When you reach the line containing "- **Capacity**: 16-64 concurrent file uploads", begin copying exactly, and keep going through the last line of the records below, copying nothing before it.

## Entries supplied
((

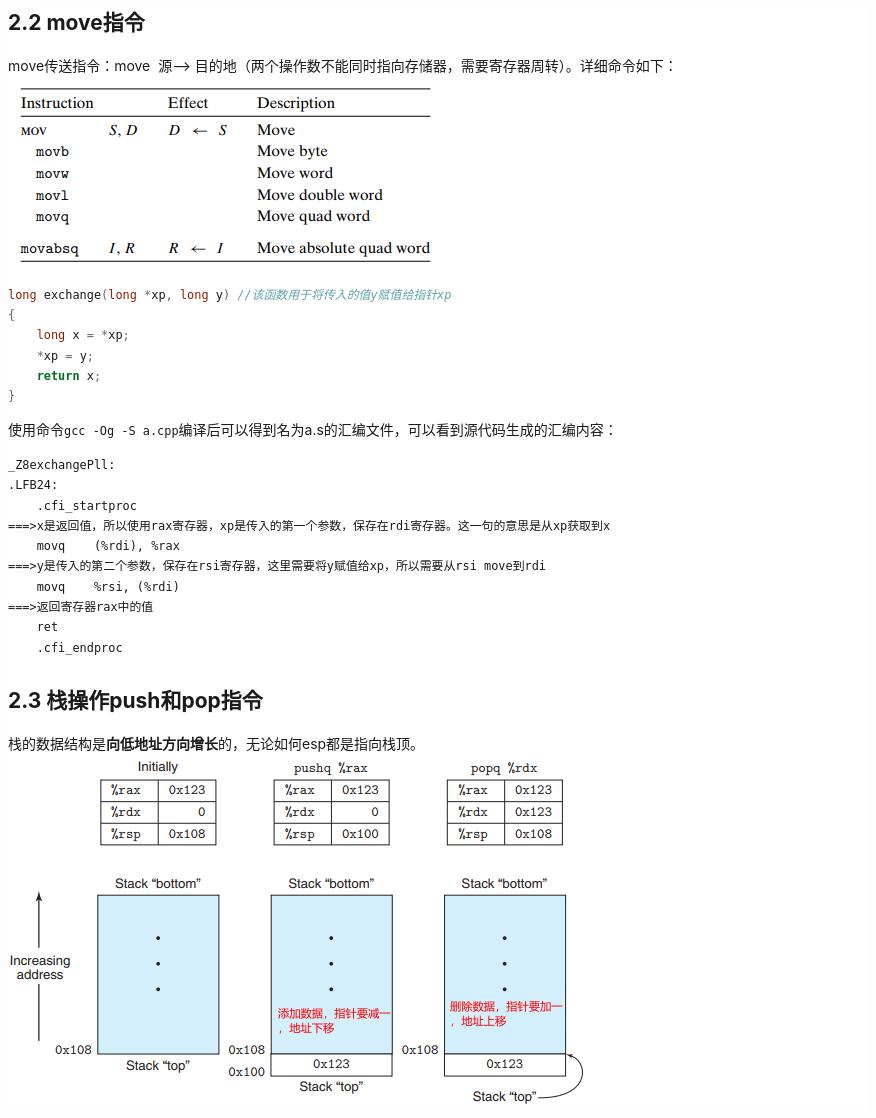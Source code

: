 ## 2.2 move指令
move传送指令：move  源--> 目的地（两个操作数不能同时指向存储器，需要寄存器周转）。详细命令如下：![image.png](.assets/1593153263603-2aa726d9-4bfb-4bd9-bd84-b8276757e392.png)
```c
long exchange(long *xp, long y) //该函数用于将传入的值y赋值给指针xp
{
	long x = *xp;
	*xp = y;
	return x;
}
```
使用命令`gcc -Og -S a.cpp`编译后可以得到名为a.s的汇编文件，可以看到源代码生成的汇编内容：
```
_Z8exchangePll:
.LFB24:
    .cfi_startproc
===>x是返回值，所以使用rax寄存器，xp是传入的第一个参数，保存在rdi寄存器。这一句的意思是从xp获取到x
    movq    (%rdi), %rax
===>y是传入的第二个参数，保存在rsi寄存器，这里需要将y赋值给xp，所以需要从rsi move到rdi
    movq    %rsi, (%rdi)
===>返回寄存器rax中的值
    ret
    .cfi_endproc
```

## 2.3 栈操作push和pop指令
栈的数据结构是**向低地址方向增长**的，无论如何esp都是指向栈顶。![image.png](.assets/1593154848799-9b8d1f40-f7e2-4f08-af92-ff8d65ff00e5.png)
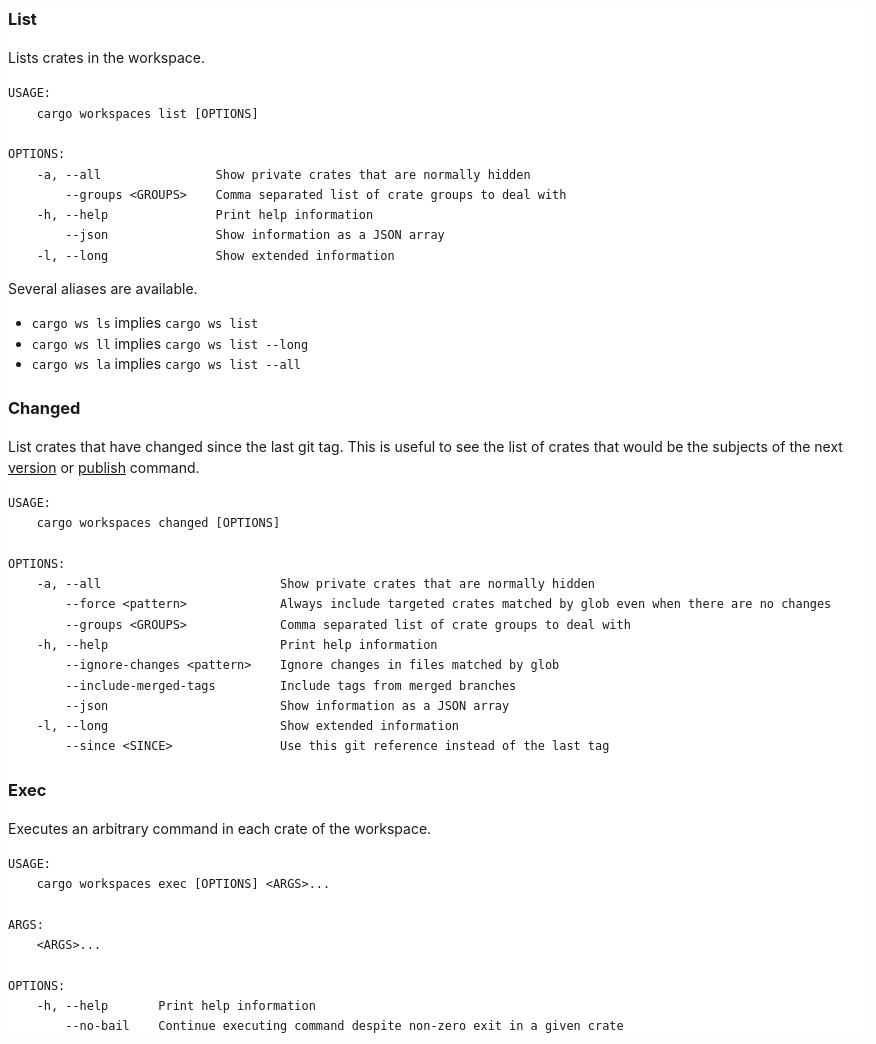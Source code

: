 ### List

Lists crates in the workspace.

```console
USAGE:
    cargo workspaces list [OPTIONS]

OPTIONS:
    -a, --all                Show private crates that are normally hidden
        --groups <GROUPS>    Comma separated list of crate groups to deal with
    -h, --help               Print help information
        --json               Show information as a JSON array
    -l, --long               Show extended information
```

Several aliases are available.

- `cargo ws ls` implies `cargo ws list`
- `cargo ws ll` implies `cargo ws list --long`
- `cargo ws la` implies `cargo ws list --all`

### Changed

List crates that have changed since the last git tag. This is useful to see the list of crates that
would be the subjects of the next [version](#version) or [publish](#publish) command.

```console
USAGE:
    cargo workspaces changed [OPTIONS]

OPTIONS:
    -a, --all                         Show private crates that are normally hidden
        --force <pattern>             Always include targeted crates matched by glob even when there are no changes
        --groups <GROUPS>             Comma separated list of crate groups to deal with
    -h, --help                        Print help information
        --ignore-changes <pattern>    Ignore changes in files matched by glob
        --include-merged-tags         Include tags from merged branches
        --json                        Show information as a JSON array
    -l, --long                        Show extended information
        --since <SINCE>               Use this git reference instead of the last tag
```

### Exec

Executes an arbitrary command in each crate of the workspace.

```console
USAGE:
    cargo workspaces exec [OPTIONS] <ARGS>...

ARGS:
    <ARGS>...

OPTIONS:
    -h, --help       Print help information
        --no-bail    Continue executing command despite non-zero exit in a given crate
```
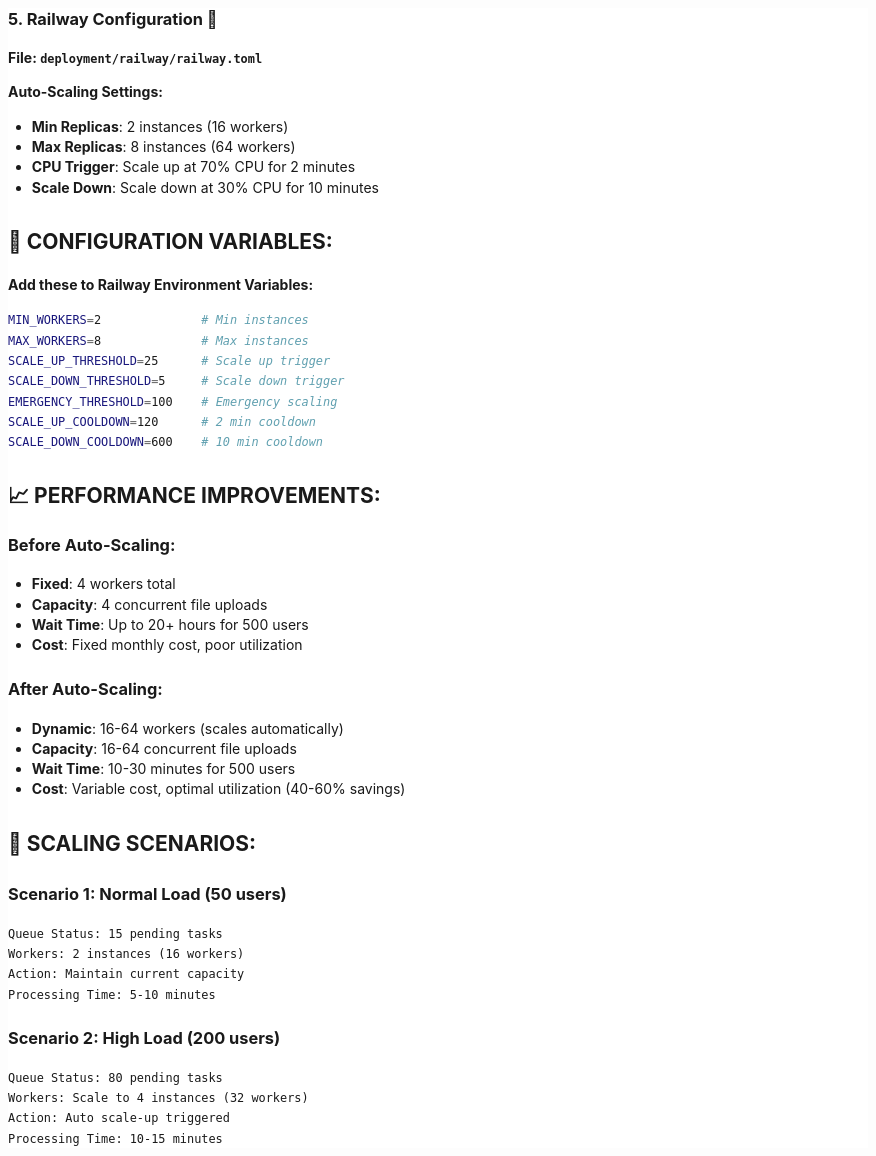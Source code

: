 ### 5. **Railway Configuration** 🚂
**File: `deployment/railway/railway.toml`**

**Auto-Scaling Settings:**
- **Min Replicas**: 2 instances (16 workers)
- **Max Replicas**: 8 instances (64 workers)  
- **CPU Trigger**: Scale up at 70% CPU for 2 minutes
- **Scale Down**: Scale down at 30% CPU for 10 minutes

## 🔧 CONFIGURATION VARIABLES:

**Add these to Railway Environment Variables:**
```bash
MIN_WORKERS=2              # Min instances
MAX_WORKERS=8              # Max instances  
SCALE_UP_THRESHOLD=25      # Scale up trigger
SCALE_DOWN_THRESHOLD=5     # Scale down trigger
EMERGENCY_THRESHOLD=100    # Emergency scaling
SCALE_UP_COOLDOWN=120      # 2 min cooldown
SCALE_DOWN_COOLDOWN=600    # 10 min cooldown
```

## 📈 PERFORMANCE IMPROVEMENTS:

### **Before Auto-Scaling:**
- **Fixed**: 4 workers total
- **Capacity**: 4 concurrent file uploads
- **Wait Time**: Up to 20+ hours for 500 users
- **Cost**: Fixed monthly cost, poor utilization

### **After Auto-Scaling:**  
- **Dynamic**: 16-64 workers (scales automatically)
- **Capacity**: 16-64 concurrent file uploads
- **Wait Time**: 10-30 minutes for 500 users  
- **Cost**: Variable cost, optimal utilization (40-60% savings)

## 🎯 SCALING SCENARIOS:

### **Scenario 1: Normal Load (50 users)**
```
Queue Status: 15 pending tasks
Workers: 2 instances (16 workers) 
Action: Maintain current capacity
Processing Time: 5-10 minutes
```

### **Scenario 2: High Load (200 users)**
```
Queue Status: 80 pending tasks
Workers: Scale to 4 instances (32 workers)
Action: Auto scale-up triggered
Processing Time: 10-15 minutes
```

))

## Written answer
- **Capacity**: 16-64 concurrent file uploads
- **Wait Time**: 10-30 minutes for 500 users  
- **Cost**: Variable cost, optimal utilization (40-60% savings)

## 🎯 SCALING SCENARIOS:

### **Scenario 1: Normal Load (50 users)**
```
Queue Status: 15 pending tasks
Workers: 2 instances (16 workers) 
Action: Maintain current capacity
Processing Time: 5-10 minutes
```

### **Scenario 2: High Load (200 users)**
```
Queue Status: 80 pending tasks
Workers: Scale to 4 instances (32 workers)
Action: Auto scale-up triggered
Processing Time: 10-15 minutes
```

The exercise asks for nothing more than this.